#### Document images with source code
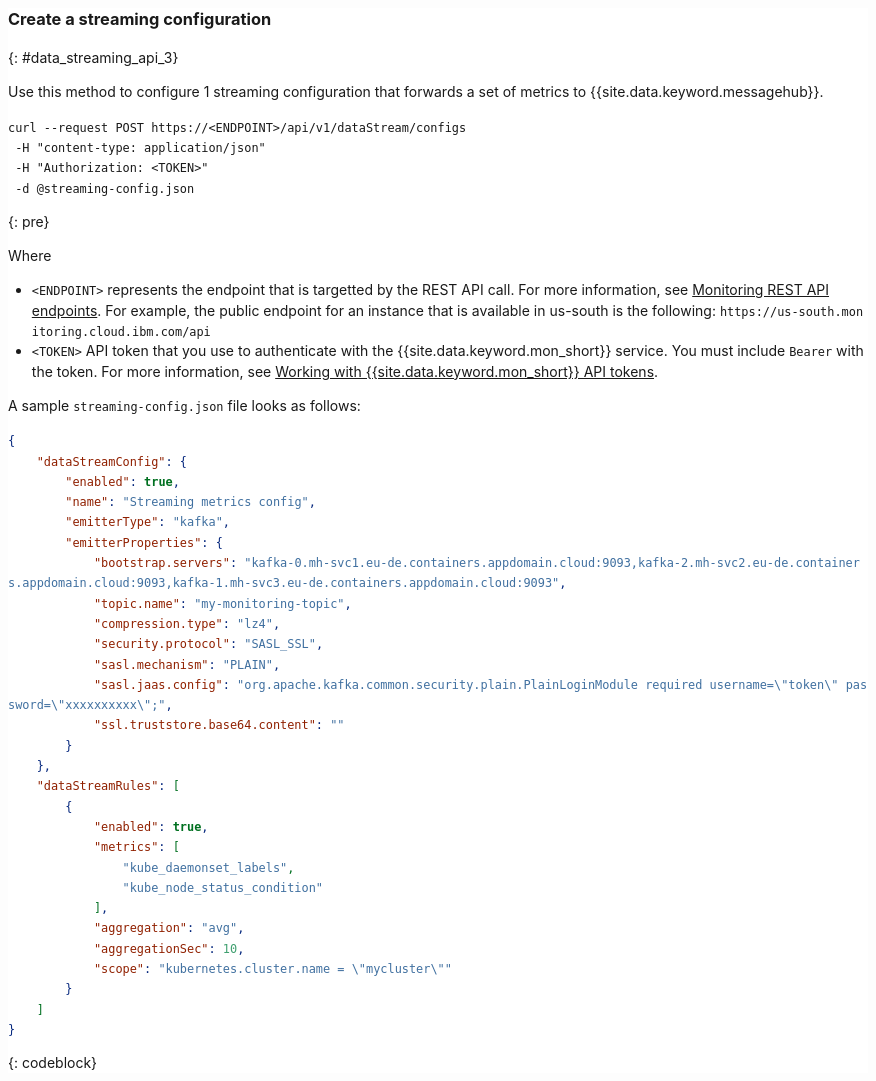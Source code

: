 

### Create a streaming configuration
{: #data_streaming_api_3}


Use this method to configure 1 streaming configuration that forwards a set of metrics to {{site.data.keyword.messagehub}}.

```text
curl --request POST https://<ENDPOINT>/api/v1/dataStream/configs
 -H "content-type: application/json"
 -H "Authorization: <TOKEN>"
 -d @streaming-config.json
```
{: pre}

Where
- `<ENDPOINT>` represents the endpoint that is targetted by the REST API call. For more information, see [Monitoring REST API endpoints](/docs/monitoring?topic=monitoring-endpoints#endpoints_rest_api). For example, the public endpoint for an instance that is available in us-south is the following: `https://us-south.monitoring.cloud.ibm.com/api`
- `<TOKEN>` API token that you use to authenticate with the {{site.data.keyword.mon_short}} service. You must include `Bearer` with the token. For more information, see [Working with {{site.data.keyword.mon_short}} API tokens](/docs/monitoring?topic=monitoring-api_monitoring_token).

A sample `streaming-config.json` file looks as follows:

```json
{
    "dataStreamConfig": {
        "enabled": true,
        "name": "Streaming metrics config",
        "emitterType": "kafka",
        "emitterProperties": {
            "bootstrap.servers": "kafka-0.mh-svc1.eu-de.containers.appdomain.cloud:9093,kafka-2.mh-svc2.eu-de.containers.appdomain.cloud:9093,kafka-1.mh-svc3.eu-de.containers.appdomain.cloud:9093",
            "topic.name": "my-monitoring-topic",
            "compression.type": "lz4",
            "security.protocol": "SASL_SSL",
            "sasl.mechanism": "PLAIN",
            "sasl.jaas.config": "org.apache.kafka.common.security.plain.PlainLoginModule required username=\"token\" password=\"xxxxxxxxxx\";",
            "ssl.truststore.base64.content": ""
        }
    },
    "dataStreamRules": [
        {
            "enabled": true,
            "metrics": [
                "kube_daemonset_labels",
                "kube_node_status_condition"
            ],
            "aggregation": "avg",
            "aggregationSec": 10,
            "scope": "kubernetes.cluster.name = \"mycluster\""
        }
    ]
}
```
{: codeblock}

#### Prompt
Each line of the data that holds "metrics" should be copied.

#### Result
Use this method to configure 1 streaming configuration that forwards a set of metrics to {{site.data.keyword.messagehub}}.
        "name": "Streaming metrics config",
            "metrics": [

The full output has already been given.